13–16 Jan 2025
Asia/Kolkata timezone

Quarkonium production in pp and Pb-Pb collisions with ALICE at the LHC in Run 3

Not scheduled
20m
3. Hard probes - jets and electromagnetic probes, heavy flavor, quarkonia

Description

Quarkonium is one of the most important tools to study the strongly interacting medium under extreme conditions formed in heavy-ion collisions. Heavy quarks ($\bar{c}c$ and $\bar{b}b$) are produced in the early stages of the collisions and thus experience the whole Quark Gluon Plasma (QGP) evolution. In addition, its significant (re)generation (recombination of uncorrelated charm quark pairs) makes it a unique and interesting candidate for studying the formed QCD medium. The study of quarkonia in high-energy proton-proton (pp) collisions is used as a testing ground for quantum chromodynamics (QCD) to investigate both perturbative and non-perturbative dynamics. The initial stage, governed by hard parton-parton scatterings is described by perturbative QCD, while the later stage involves low momentum scales, and it is intrinsically non-perturbative.

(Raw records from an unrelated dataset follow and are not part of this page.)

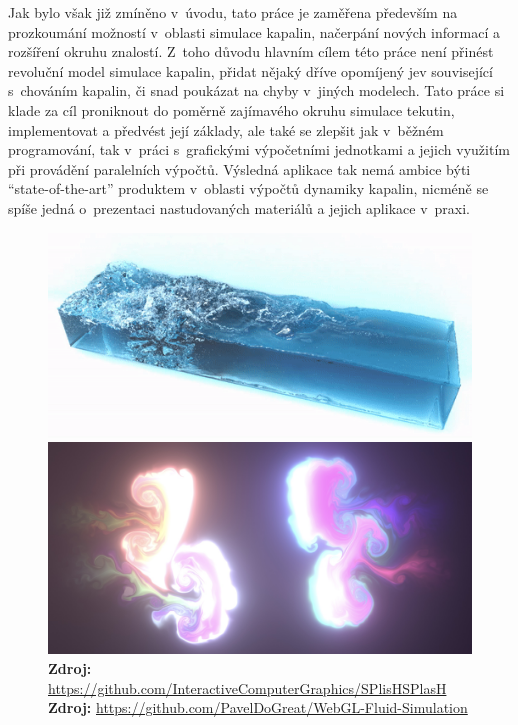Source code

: Jak bylo však již zmíněno v~úvodu, tato práce je zaměřena především na prozkoumání možností v~oblasti simulace kapalin, načerpání nových informací a rozšíření okruhu znalostí. Z~toho důvodu hlavním cílem této práce není přinést revoluční model simulace kapalin, přidat nějaký dříve opomíjený jev související s~chováním kapalin, či snad poukázat na chyby v~jiných modelech. Tato práce si klade za cíl proniknout do poměrně zajímavého okruhu simulace tekutin, implementovat a předvést její základy, ale také se zlepšit jak v~běžném programování, tak v~práci s~grafickými výpočetními jednotkami a jejich využitím při provádění paralelních výpočtů. Výsledná aplikace tak nemá ambice býti \enquote{state-of-the-art} produktem v~oblasti výpočtů dynamiky kapalin, nicméně se spíše jedná o~prezentaci nastudovaných materiálů a jejich aplikace v~praxi.

\begin{figure}[h]\centering
	\centering
	\captionsetup{justification=centering}
	\includegraphics[width=0.5\linewidth]{obrazky-figures/splish-0.png}\hfill
	\includegraphics[width=0.5\linewidth]{obrazky-figures/webglFluid.jpg}\hfill
	\textbf{Zdroj: } \url{https://github.com/InteractiveComputerGraphics/SPlisHSPlasH} \newline
    \textbf{Zdroj: } \url{https://github.com/PavelDoGreat/WebGL-Fluid-Simulation}
	\label{fig:existingSolution}
\end{figure}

The azimuthal anisotropy measurements in heavy-ion collisions provide insights on the nature of the QGP medium and of its evolution in heavy-ion collisions. The second-order Fourier coefficient ($v_{2}$) of J/$\psi$ mesons is an observable sensitive to the degree of thermalization of charm quarks in the medium at low $p_{\rm{T}}$, as well as to its path-length dependence on energy loss at high $p_{\rm{T}}$. The Pb$-$Pb data sample collected by the ALICE experiment during LHC Run~3 is approximately twice that collected in Run 2, representing a unique opportunity to achieve higher precision in statistics-driven measurements. This presentation will discuss the new results of the J/$\psi$ $v_{2}$ via the dimuon decay channel using event-plane methods for Run 3 Pb$-$Pb data at $\sqrt{s}_{\rm{NN}}$ = 5.36 TeV at forward rapidity (2.5 $< y <$ 4). The preliminary results on the double ratio of $\psi(2S)$-to-J/$\psi$ as well as inclusive quarkonium yields in pp collisions at $\sqrt{s}$ = 13.6 TeV, measured by the ALICE Collaboration, will be presented and compared with current theoretical model predictions. Additionally, results from ALICE's ongoing measurements of the exotic particle X(3872) in pp collisions at $\sqrt{s}$ = 13.6 TeV will also be discussed.